USIS Washington 

03 April 1998


(UNSCOM preparing report for Security Council) (290)

By Stephen D'Alessandro

USIA Special Correspondent

United Nations -- The special group of UN Special Commission for Iraq
(UNSOM) weapons inspectors, diplomats and representatives of the
International Atomic Energy Agency (IAEA) has completed its initial
inspections of Iraqi presidential sites, according to the United

The team of more than 50 weapons inspectors and 20 diplomats was
scheduled to leave Iraq April 3 to return to UN headquarters in New
York City.

"UN inspectors completed inspections of eight presidential sites in
Iraq last night (April 2) after the second visit to the Republican
Palace Presidential site," a UN spokesperson said.

"It took eight days to complete the so-called baseline inspections of
the presidential sites," UN deputy spokesman Juan Carlos Brandt told a
press briefing.

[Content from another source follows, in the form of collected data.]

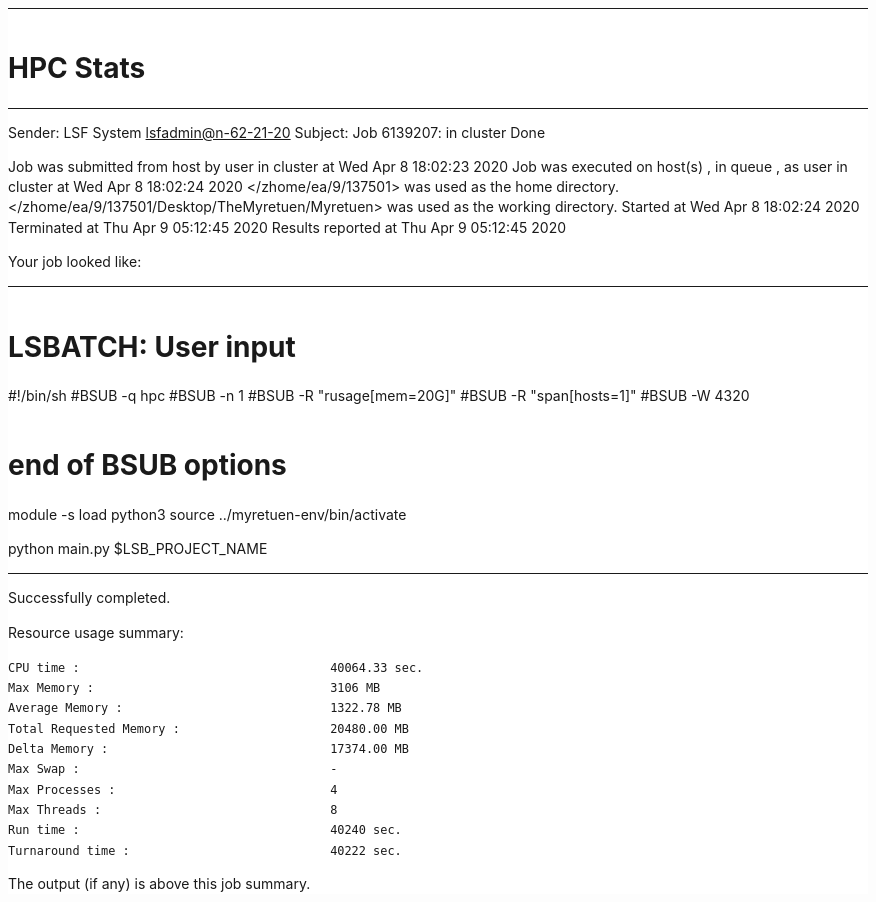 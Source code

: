 ---------------------------------------------------------------------------------------------------------------------

# HPC Stats


------------------------------------------------------------
Sender: LSF System <lsfadmin@n-62-21-20>
Subject: Job 6139207: <NNAgent1HISLEN80> in cluster <dcc> Done

Job <NNAgent1HISLEN80> was submitted from host <n-62-27-18> by user <s183914> in cluster <dcc> at Wed Apr  8 18:02:23 2020
Job was executed on host(s) <n-62-21-20>, in queue <hpc>, as user <s183914> in cluster <dcc> at Wed Apr  8 18:02:24 2020
</zhome/ea/9/137501> was used as the home directory.
</zhome/ea/9/137501/Desktop/TheMyretuen/Myretuen> was used as the working directory.
Started at Wed Apr  8 18:02:24 2020
Terminated at Thu Apr  9 05:12:45 2020
Results reported at Thu Apr  9 05:12:45 2020

Your job looked like:

------------------------------------------------------------
# LSBATCH: User input
#!/bin/sh
#BSUB -q hpc
#BSUB -n 1
#BSUB -R "rusage[mem=20G]"
#BSUB -R "span[hosts=1]"
#BSUB -W 4320
# end of BSUB options

module -s load python3
source ../myretuen-env/bin/activate

python main.py $LSB_PROJECT_NAME


------------------------------------------------------------

Successfully completed.

Resource usage summary:

    CPU time :                                   40064.33 sec.
    Max Memory :                                 3106 MB
    Average Memory :                             1322.78 MB
    Total Requested Memory :                     20480.00 MB
    Delta Memory :                               17374.00 MB
    Max Swap :                                   -
    Max Processes :                              4
    Max Threads :                                8
    Run time :                                   40240 sec.
    Turnaround time :                            40222 sec.

The output (if any) is above this job summary.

The inspectors and the diplomats who flew into Iraq
specifically for this initial round of inspections were preparing to
leave the country, he said.

These inspections, which began March 26, were the first conducted on
the eight presidential sites in over seven years of UNSCOM inspections
in Iraq.

Access to these sites, which Iraq had declared off limits to the
United Nations, was granted only after Secretary General Kofi Annan
signed an agreement with Iraqi President Saddam Hussein during his
visit to Baghdad last month which allows UN weapons experts,
accompanied by a special group of "diplomatic observers," to inspect
the compounds.

Unfettered access to these and other sites is one of the conditions
that must be met to complete the weapons inspections and ultimately
lift UN sanctions.

A report on the palace inspections is expected to be submitted by
UNSCOM Chairman Richard Butler to the UN Security Council the week
April 6.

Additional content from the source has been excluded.